The search makes multiple passes over each segment (up to some pre-set maximum). It has a stopping criterion based on the maximum log likelihood reached. Once it stops finding signals or runs up against the maximum number of sweeps it stops and moves on the the next segment. The code returns the residual for the segment and the best fit values for the source parameters for each signal found. The sky search uses an F-statistic likelihood and the full response with no heterodyning, so it is relatively slow (even though it is only using about one month of data). On my laptop, each sweep of the search takes about 11 minutes for lower SNR signals and two or three times longer for high SNR signals since the number of iterations get increased for high SNR sources.

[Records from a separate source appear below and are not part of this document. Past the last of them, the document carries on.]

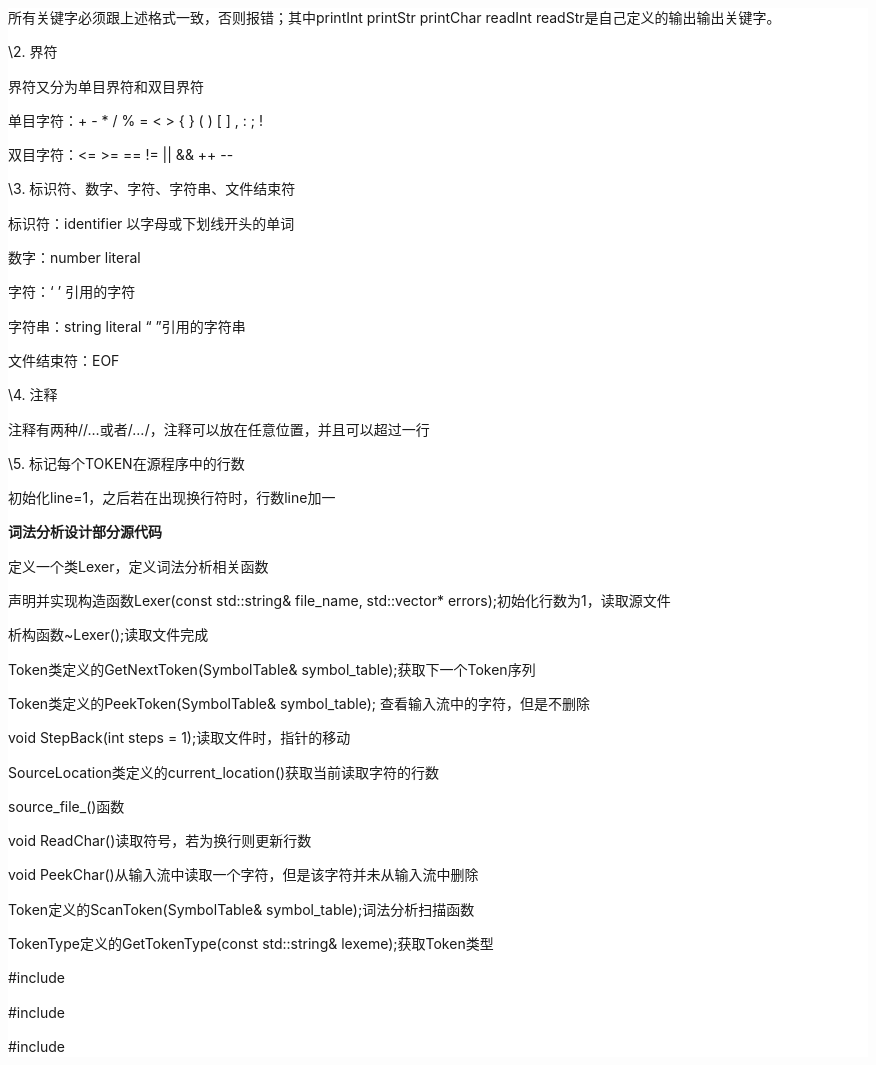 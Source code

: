 所有关键字必须跟上述格式一致，否则报错；其中printInt printStr printChar readInt readStr是自己定义的输出输出关键字。

\2.  界符

界符又分为单目界符和双目界符

单目字符：+ - * / % = < > { } ( ) [ ] , : ; !

双目字符：<= >= == != || && ++ --

\3.  标识符、数字、字符、字符串、文件结束符

标识符：identifier  以字母或下划线开头的单词

数字：number literal 

字符：‘ ’ 引用的字符

字符串：string literal  “ ”引用的字符串

文件结束符：EOF

\4.  注释

注释有两种//…或者/*…*/，注释可以放在任意位置，并且可以超过一行

\5.  标记每个TOKEN在源程序中的行数

初始化line=1，之后若在出现换行符时，行数line加一

 

**词法分析设计部分源代码**

定义一个类Lexer，定义词法分析相关函数

声明并实现构造函数Lexer(const std::string& file_name, std::vector<Message>* errors);初始化行数为1，读取源文件

析构函数~Lexer();读取文件完成

Token类定义的GetNextToken(SymbolTable& symbol_table);获取下一个Token序列

Token类定义的PeekToken(SymbolTable& symbol_table); 查看输入流中的字符，但是不删除

void StepBack(int steps = 1);读取文件时，指针的移动

SourceLocation类定义的current_location()获取当前读取字符的行数

source_file_()函数

void ReadChar()读取符号，若为换行则更新行数

void PeekChar()从输入流中读取一个字符，但是该字符并未从输入流中删除

Token定义的ScanToken(SymbolTable& symbol_table);词法分析扫描函数

TokenType定义的GetTokenType(const std::string& lexeme);获取Token类型

 

\#include <cctype>

\#include <cstdio>

\#include <sstream>

  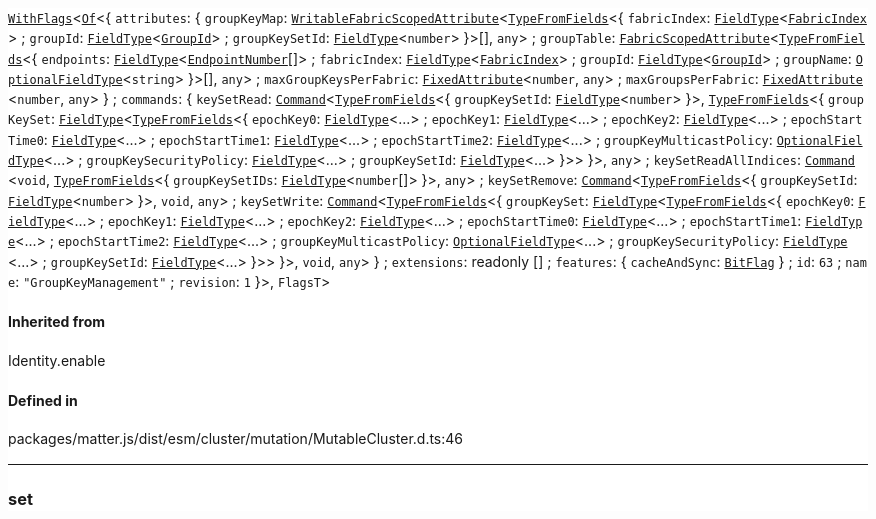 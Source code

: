 [`WithFlags`](../modules/exports_cluster.ElementModifier.md#withflags)\<[`Of`](exports_cluster.ClusterType.Of.md)\<\{ `attributes`: \{ `groupKeyMap`: [`WritableFabricScopedAttribute`](exports_cluster.WritableFabricScopedAttribute.md)\<[`TypeFromFields`](../modules/exports_tlv.md#typefromfields)\<\{ `fabricIndex`: [`FieldType`](exports_tlv.FieldType.md)\<[`FabricIndex`](../modules/exports_datatype.md#fabricindex)\> ; `groupId`: [`FieldType`](exports_tlv.FieldType.md)\<[`GroupId`](../modules/exports_datatype.md#groupid)\> ; `groupKeySetId`: [`FieldType`](exports_tlv.FieldType.md)\<`number`\>  }\>[], `any`\> ; `groupTable`: [`FabricScopedAttribute`](exports_cluster.FabricScopedAttribute.md)\<[`TypeFromFields`](../modules/exports_tlv.md#typefromfields)\<\{ `endpoints`: [`FieldType`](exports_tlv.FieldType.md)\<[`EndpointNumber`](../modules/exports_datatype.md#endpointnumber)[]\> ; `fabricIndex`: [`FieldType`](exports_tlv.FieldType.md)\<[`FabricIndex`](../modules/exports_datatype.md#fabricindex)\> ; `groupId`: [`FieldType`](exports_tlv.FieldType.md)\<[`GroupId`](../modules/exports_datatype.md#groupid)\> ; `groupName`: [`OptionalFieldType`](exports_tlv.OptionalFieldType.md)\<`string`\>  }\>[], `any`\> ; `maxGroupKeysPerFabric`: [`FixedAttribute`](exports_cluster.FixedAttribute.md)\<`number`, `any`\> ; `maxGroupsPerFabric`: [`FixedAttribute`](exports_cluster.FixedAttribute.md)\<`number`, `any`\>  } ; `commands`: \{ `keySetRead`: [`Command`](exports_cluster.Command.md)\<[`TypeFromFields`](../modules/exports_tlv.md#typefromfields)\<\{ `groupKeySetId`: [`FieldType`](exports_tlv.FieldType.md)\<`number`\>  }\>, [`TypeFromFields`](../modules/exports_tlv.md#typefromfields)\<\{ `groupKeySet`: [`FieldType`](exports_tlv.FieldType.md)\<[`TypeFromFields`](../modules/exports_tlv.md#typefromfields)\<\{ `epochKey0`: [`FieldType`](exports_tlv.FieldType.md)\<...\> ; `epochKey1`: [`FieldType`](exports_tlv.FieldType.md)\<...\> ; `epochKey2`: [`FieldType`](exports_tlv.FieldType.md)\<...\> ; `epochStartTime0`: [`FieldType`](exports_tlv.FieldType.md)\<...\> ; `epochStartTime1`: [`FieldType`](exports_tlv.FieldType.md)\<...\> ; `epochStartTime2`: [`FieldType`](exports_tlv.FieldType.md)\<...\> ; `groupKeyMulticastPolicy`: [`OptionalFieldType`](exports_tlv.OptionalFieldType.md)\<...\> ; `groupKeySecurityPolicy`: [`FieldType`](exports_tlv.FieldType.md)\<...\> ; `groupKeySetId`: [`FieldType`](exports_tlv.FieldType.md)\<...\>  }\>\>  }\>, `any`\> ; `keySetReadAllIndices`: [`Command`](exports_cluster.Command.md)\<`void`, [`TypeFromFields`](../modules/exports_tlv.md#typefromfields)\<\{ `groupKeySetIDs`: [`FieldType`](exports_tlv.FieldType.md)\<`number`[]\>  }\>, `any`\> ; `keySetRemove`: [`Command`](exports_cluster.Command.md)\<[`TypeFromFields`](../modules/exports_tlv.md#typefromfields)\<\{ `groupKeySetId`: [`FieldType`](exports_tlv.FieldType.md)\<`number`\>  }\>, `void`, `any`\> ; `keySetWrite`: [`Command`](exports_cluster.Command.md)\<[`TypeFromFields`](../modules/exports_tlv.md#typefromfields)\<\{ `groupKeySet`: [`FieldType`](exports_tlv.FieldType.md)\<[`TypeFromFields`](../modules/exports_tlv.md#typefromfields)\<\{ `epochKey0`: [`FieldType`](exports_tlv.FieldType.md)\<...\> ; `epochKey1`: [`FieldType`](exports_tlv.FieldType.md)\<...\> ; `epochKey2`: [`FieldType`](exports_tlv.FieldType.md)\<...\> ; `epochStartTime0`: [`FieldType`](exports_tlv.FieldType.md)\<...\> ; `epochStartTime1`: [`FieldType`](exports_tlv.FieldType.md)\<...\> ; `epochStartTime2`: [`FieldType`](exports_tlv.FieldType.md)\<...\> ; `groupKeyMulticastPolicy`: [`OptionalFieldType`](exports_tlv.OptionalFieldType.md)\<...\> ; `groupKeySecurityPolicy`: [`FieldType`](exports_tlv.FieldType.md)\<...\> ; `groupKeySetId`: [`FieldType`](exports_tlv.FieldType.md)\<...\>  }\>\>  }\>, `void`, `any`\>  } ; `extensions`: readonly [] ; `features`: \{ `cacheAndSync`: [`BitFlag`](../modules/exports_schema.md#bitflag)  } ; `id`: ``63`` ; `name`: ``"GroupKeyManagement"`` ; `revision`: ``1``  }\>, `FlagsT`\>

#### Inherited from

Identity.enable

#### Defined in

packages/matter.js/dist/esm/cluster/mutation/MutableCluster.d.ts:46

___

### set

Once all the segments have been searched we extract the unique signals with SNR > 12 using the code unique.c
gcc -o unique unique.c -lgsl
./unique
This code produces the files search_sources.dat and source_info.dat. The first file contains the maximum likelihood solutions from the search. The second is a handy lookup table that tells you which source mergers in which segment.
Now we are ready to run a refined MCMC. This is compiled via
clang -Xpreprocessor -fopenmp -lomp -w -o PTMCMC PTMCMC.c Utils.c Response.c IMRPhenomD_internals.c IMRPhenomD.c -lgsl -lgslcblas -lm
To run on segment 1 and source 0 you would type
./PTMCMC 1 0
To run on source 7 using the full data set you would type
./PTMCMC -1 7
You can either run on one of the 12 segments (each roughly 30 days) or on the full data set. The segments are label 0 through 11. Putting -1 for the segment number causes the full data set to be used. The search of the Sangria training data yields 15 unique sources numbered 0 through 14.
Using the full data set results in a longer set-up time (data read etc), but once the MCMC is off and running the evaluation time for the heterodyned likelihood is pretty much unchanged by the duration of the data set.
The PTMCMC outputs a single chain file, "chain.dat". [TODO - name the chain file by the source number and segment label]